Obviously, this is an ill omen. So they abandon the archaeologist on the bank, leaving this disposal job half done, and run to cower and cringe in their vehicle.

Whimpering among blood puddles on the plush-carpeted floor, the lieutenant rubs and puffs and licks his Shinto fetishes, and tries to bribe his countless gods for deliverance, while the handsome vehicle bounces and squeaks on its shocks, and the temblor continues.

* * * *

At this moment, more unhappy things are happening in Bosozokuland, which is located further downstream, under the turnpike bridges, where barge locks flush the dregs of Japan's inland sea uphill in a crumby backwash. In the Keloid Krowd's hangout, teen bikers in outlandish punk-derivative garb are working on their motorcycles and hot rods, by the light of a vast styrofoam bonfire that fills this whole quadrant of the north Pacific with a black syrupy smoke of pure dioxin.

The bozos are copulating, sparring, shooting up, and covering every surface with incredibly beautiful graffiti. Skulls, mushroom clouds, vaginas and English words are spray-painted everywhere with effortless, hallucinatory, Ukiyoe-like clarity. Nylon paint-inhaling bags flutter in the air like giant dandelion flocculi, and the surface of the water is only visible when a garbage barge's wake jostles its glistening skin of spent prophylactics.

The Keloid Krowd clubhouse is less a proper building than a lean-to, composed of discarded tatami mats. But the walls possess just enough integrity to shield the eyes of any but the most morbidly curious onlooker from the goings-on within.

The number-one lieutenant's two apt pupils are practicing the assassination techniques they learned at The Home of the Brave construction site. For a fine Samurai knife and an archaeology professor they have substituted an aluminum rat-tail comb and an aged, incontinent wino. So far, they've only succeeded in injuring him.

When they feel the earth shed some of its solidity, they abandon their practice, adjust their green and purple coifs, and sprint outside, where they join dozens of comrades in manning the throttles of various souped-up rice burners. This is a regular Keloid Krowd drill.

The bikers rev in unison, trying to frighten the disruptive subterranean spirits off with a blast of infernal racket from their unmuffled engines. They almost sound like an inbred Appalachian prayer-house choir belting out a chorus or two of "Amazing Grace."

* * * *

Meanwhile, at the Home of the Brave, the Goddess of Democracy and her tall, dark lover are having their first scrape. The freshly installed King Kong begins to slip from his moorings. His epoxy-resin thighs groan, creak and crack against Lady Liberty's cheeks and earlobes. Ishida-san's contribution to Hiroshima's renovated skyline is far from secure.

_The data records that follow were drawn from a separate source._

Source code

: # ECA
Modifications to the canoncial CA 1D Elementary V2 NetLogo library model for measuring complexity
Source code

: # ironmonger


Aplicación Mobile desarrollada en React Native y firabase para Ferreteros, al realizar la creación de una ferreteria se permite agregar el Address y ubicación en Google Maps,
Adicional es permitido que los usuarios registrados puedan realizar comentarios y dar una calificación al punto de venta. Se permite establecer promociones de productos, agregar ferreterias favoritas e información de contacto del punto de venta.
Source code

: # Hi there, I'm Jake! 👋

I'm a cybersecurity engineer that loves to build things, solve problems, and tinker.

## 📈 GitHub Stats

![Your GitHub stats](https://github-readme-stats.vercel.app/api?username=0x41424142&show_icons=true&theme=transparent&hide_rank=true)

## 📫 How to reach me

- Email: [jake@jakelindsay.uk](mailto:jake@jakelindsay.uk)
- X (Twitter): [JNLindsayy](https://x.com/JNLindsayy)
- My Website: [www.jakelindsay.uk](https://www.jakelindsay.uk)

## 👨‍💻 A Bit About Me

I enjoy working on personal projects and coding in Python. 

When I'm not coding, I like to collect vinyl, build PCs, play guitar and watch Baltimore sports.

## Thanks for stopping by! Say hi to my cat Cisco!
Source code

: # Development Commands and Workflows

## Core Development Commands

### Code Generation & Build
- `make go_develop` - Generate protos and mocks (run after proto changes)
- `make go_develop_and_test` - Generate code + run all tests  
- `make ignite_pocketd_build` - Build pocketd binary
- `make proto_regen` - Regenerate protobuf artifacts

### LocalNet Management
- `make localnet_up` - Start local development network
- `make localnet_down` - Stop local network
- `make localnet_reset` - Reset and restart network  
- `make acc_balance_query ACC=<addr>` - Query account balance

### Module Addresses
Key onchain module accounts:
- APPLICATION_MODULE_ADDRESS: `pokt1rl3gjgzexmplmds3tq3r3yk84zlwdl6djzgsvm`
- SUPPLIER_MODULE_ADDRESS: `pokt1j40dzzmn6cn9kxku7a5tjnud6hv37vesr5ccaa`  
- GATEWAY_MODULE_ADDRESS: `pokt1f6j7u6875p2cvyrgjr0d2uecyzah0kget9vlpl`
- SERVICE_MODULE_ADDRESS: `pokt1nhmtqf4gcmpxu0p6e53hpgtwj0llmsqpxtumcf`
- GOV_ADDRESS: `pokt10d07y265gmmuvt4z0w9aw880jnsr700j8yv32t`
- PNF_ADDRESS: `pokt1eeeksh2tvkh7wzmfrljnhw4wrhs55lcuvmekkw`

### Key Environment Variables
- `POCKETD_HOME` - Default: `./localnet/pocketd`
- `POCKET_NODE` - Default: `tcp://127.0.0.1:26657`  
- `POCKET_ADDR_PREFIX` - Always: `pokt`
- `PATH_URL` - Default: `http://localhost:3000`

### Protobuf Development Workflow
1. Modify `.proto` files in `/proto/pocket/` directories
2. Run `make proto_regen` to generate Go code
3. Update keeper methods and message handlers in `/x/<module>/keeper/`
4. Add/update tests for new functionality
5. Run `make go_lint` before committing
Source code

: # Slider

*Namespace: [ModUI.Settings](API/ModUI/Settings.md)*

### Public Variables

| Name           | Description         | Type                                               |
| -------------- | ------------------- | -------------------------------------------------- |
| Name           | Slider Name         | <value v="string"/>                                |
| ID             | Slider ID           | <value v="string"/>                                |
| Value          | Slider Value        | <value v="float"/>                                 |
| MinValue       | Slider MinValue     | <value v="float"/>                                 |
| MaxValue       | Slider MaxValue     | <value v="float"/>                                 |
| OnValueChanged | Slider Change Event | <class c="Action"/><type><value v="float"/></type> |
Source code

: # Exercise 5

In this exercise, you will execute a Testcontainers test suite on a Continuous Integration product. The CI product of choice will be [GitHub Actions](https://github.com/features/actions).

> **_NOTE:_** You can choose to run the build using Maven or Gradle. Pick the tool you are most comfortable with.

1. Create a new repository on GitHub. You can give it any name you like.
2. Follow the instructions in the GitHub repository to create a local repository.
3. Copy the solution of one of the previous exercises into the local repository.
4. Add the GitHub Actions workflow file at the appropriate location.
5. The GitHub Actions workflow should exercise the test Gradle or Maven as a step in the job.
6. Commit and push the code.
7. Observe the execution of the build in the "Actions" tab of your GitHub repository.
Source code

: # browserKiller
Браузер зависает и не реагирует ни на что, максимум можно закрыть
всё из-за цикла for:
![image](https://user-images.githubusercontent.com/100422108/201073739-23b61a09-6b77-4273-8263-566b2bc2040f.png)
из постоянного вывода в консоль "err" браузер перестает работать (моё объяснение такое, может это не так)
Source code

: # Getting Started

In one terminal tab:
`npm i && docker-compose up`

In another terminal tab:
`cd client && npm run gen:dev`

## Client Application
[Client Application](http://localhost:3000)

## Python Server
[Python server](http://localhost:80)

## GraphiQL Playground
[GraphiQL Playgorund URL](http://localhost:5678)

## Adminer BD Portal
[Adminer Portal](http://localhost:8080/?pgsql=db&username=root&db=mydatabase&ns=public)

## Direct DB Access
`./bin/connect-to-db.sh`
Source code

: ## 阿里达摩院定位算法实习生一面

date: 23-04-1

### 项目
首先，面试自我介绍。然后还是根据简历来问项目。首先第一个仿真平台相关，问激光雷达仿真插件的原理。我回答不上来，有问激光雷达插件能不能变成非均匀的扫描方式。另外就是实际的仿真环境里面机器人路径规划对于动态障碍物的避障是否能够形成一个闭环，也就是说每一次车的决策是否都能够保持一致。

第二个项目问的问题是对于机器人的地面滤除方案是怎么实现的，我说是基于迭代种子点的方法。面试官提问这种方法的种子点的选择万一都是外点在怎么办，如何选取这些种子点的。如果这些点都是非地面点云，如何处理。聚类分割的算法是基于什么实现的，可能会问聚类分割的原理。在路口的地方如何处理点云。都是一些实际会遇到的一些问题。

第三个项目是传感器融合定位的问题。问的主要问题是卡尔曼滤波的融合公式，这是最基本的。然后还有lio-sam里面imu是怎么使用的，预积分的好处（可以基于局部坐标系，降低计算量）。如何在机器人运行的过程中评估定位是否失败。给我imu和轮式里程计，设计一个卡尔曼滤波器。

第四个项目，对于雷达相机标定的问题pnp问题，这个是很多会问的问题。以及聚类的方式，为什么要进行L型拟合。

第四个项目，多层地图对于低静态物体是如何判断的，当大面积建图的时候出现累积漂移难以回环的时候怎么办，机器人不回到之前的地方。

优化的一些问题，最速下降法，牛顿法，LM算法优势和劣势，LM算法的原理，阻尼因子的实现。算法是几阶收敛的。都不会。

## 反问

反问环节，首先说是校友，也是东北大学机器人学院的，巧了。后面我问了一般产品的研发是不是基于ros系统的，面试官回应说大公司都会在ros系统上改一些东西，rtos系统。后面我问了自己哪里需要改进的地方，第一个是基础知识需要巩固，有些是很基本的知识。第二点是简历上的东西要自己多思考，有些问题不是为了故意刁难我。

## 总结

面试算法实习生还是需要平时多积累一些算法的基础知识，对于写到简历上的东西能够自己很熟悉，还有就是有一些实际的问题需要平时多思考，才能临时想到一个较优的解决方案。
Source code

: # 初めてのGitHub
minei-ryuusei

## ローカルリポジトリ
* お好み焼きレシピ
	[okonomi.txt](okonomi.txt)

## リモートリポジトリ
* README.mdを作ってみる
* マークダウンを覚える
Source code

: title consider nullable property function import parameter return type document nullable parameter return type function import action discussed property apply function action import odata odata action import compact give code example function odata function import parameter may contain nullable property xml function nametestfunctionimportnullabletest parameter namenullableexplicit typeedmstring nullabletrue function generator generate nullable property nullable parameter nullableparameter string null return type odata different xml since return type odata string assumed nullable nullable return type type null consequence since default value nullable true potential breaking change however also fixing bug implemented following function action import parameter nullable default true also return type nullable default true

The spectacular gambling hall is shifting on its non-foundation. The focus of King Kong's affection is no longer Lady Liberty's left eye socket, but has slipped down several yards, to a lower aperture. Now he's being fellated by the mammoth dream queen.

In succumbing to gravity, the monkey's lower mandible has caught on one of the spikes of her fiberglass crown, like a rainbow trout on a hook, and his mighty neck has snapped backward. He adores the gouts of sulfur and diesel that broil overhead, and bares his Volkswagen-sized canines in ecstasy.